Earlier this year, left-wing Mexican President Claudia Sheinbaum hosted a rally in downtown Mexico City to celebrate Donald Trump’s one-month delay in imposing 25% tariffs on her country. To Latin American observers, this was baffling and not just because the victory was meager, but because since when does the left embrace free trade? Yet Sheinbaum’s stance ever since, alongside prior remarks by her predecessor Andrés Manuel López Obrador (AMLO), show that there is a way of committing the Latin American left to free trade: by embracing it in the first place.
During the 20th century, Mexico began liberalizing its international trade through the North American Free Trade Agreement (NAFTA), an agreement with the US and Canada originally proposed by Ronald Reagan. But crucially, Mexico joined NAFTA and reaped the benefits under non-left administrations. The country signed the agreement during the Partido Revolucionario Institucional (PRI) years, a catch-all party that dominated the country’s politics in its pre-democratic era. After the country finally transitioned to democracy in 2000, both PRI and the center-right Partido de Acción Nacional (PAN) arose as Mexico’s largest parties.
It would not be until 2018 that the Mexican left finally gained power through the Movimiento de Regeneración Nacional (Morena). By then, there was very little room to actively campaign against free trade. Given the behavior of the left across Latin America, this might have been expected, particularly since all major leftist parties had opposed the US-proposed establishment of a free trade zone across the Americas in 2005. But that didn’t happen. Less poverty, rising income levels, new jobs, and more exports: the benefits of freer trade were so obvious in Mexico that they were impossible to deny.
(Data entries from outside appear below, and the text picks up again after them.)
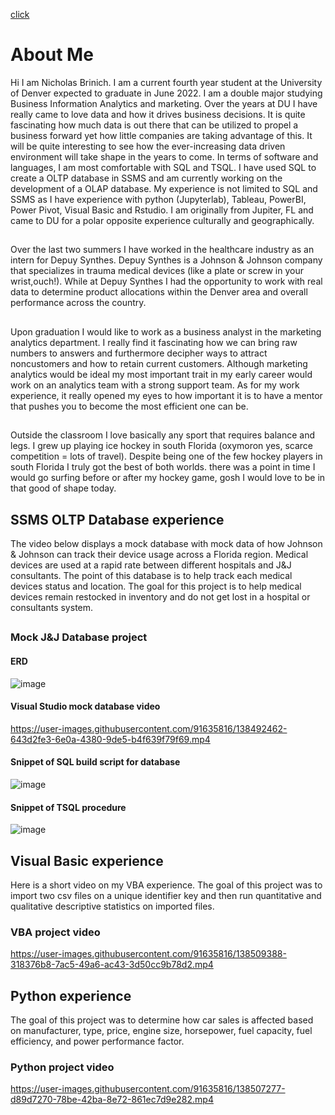 [click](#Python_Practice)



# About Me
Hi I am Nicholas Brinich. I am a current fourth year student at the University of Denver expected to graduate in June 2022. I am a double major studying Business Information Analytics and marketing. Over the years at DU I have really came to love data and how it drives business decisions. It is quite fascinating how much data is out there that can be utilized to propel a business forward yet how little companies are taking advantage of this. It will be quite interesting to see how the ever-increasing data driven environment will take shape in the years to come. In terms of software and languages, I am most comfortable with SQL and TSQL. I have used SQL to create a OLTP database in SSMS and am currently working on the development of a OLAP database. My experience is not limited to SQL and SSMS as I have experience with python (Jupyterlab), Tableau, PowerBI, Power Pivot, Visual Basic and Rstudio. I am originally from Jupiter, FL and came to DU for a polar opposite experience culturally and geographically.
##

Over the last two summers I have worked in the healthcare industry as an intern for Depuy Synthes. Depuy Synthes is a Johnson & Johnson company that specializes in trauma medical devices (like a plate or screw in your wrist,ouch!). While at Depuy Synthes I had the opportunity to work with real data to determine product allocations within the Denver area and overall performance across the country.
##
Upon graduation I would like to work as a business analyst in the marketing analytics department. I really find it fascinating how we can bring raw numbers to answers and furthermore decipher ways to attract noncustomers and how to retain current customers. Although marketing analytics would be ideal my most important trait in my early career would work on an analytics team with a strong support team. As for my work experience, it really opened my eyes to how important it is to have a mentor that pushes you to become the most efficient one can be. 
##
Outside the classroom I love basically any sport that requires balance and legs. I grew up playing ice hockey in south Florida (oxymoron yes, scarce competition = lots of travel). Despite being one of the few hockey players in south Florida I truly got the best of both worlds. there was a point in time I would go surfing before or after my hockey game, gosh I would love to be in that good of shape today.

## SSMS OLTP Database experience
The video below displays a mock database with mock data of how Johnson & Johnson can track their device usage across a Florida region. Medical devices are used at a rapid rate between different hospitals and J&J consultants. The point of this database is to help track each medical devices status and location. The goal for this project is to help medical devices remain restocked in inventory and do not get lost in a hospital or consultants system. 
##
### Mock J&J Database project
#### ERD
![image](https://user-images.githubusercontent.com/91635816/138492400-54200470-884a-424e-a419-d2c9e2e7f76b.png)
#### Visual Studio mock database video
https://user-images.githubusercontent.com/91635816/138492462-643d2fe3-6e0a-4380-9de5-b4f639f79f69.mp4

#### Snippet of SQL build script for database
![image](https://user-images.githubusercontent.com/91635816/138512489-310a4874-2fad-49e9-90ca-e3e058603d4b.png)

#### Snippet of TSQL procedure
![image](https://user-images.githubusercontent.com/91635816/138513897-11b0662a-13ed-4193-8a8d-467d8b07053f.png)

## Visual Basic experience
Here is a short video on my VBA experience. The goal of this project was to import two csv files on a unique identifier key and then run quantitative and qualitative descriptive statistics on imported files. 

### VBA project video
https://user-images.githubusercontent.com/91635816/138509388-318376b8-7ac5-49a6-ac43-3d50cc9b78d2.mp4

<a name="Python_Practice"><a>
## Python experience
The goal of this project was to determine how car sales is affected based on manufacturer, type, price, engine size, horsepower, fuel capacity, fuel efficiency, and power performance factor. 
### Python project video 
https://user-images.githubusercontent.com/91635816/138507277-d89d7270-78be-42ba-8e72-861ec7d9e282.mp4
NAFTA and its successor, the USMCA (United States–Mexico–Canada Agreement), have had positive effects on the Mexican economy. These agreements resulted in higher foreign investment, particularly from the US and Canada, along with significantly higher exports. Imports also rose, driving down prices. With many new options for consumption, daily life changed. Former Mexican Chancellor Jorge Castañeda even argued: “If Mexico has become a middle-class society… it is largely due to this transformation.”
Importantly, many businesspeople and workers now directly interact with American and Canadian associates and are aware of the benefits of free trade. For the general public, the broader negative effects of the Trump trade wars take time to be noticed—but for these individuals, the cost of tariffs is immediately felt. Among major Latin American countries, Mexico is the most open to international trade, according to the Fraser Institute’s Economic Freedom of the World Report. Its score for Freedom to Trade Internationally rose from 6.93 in 1970 to 8.10 in 2022 on a scale of 10.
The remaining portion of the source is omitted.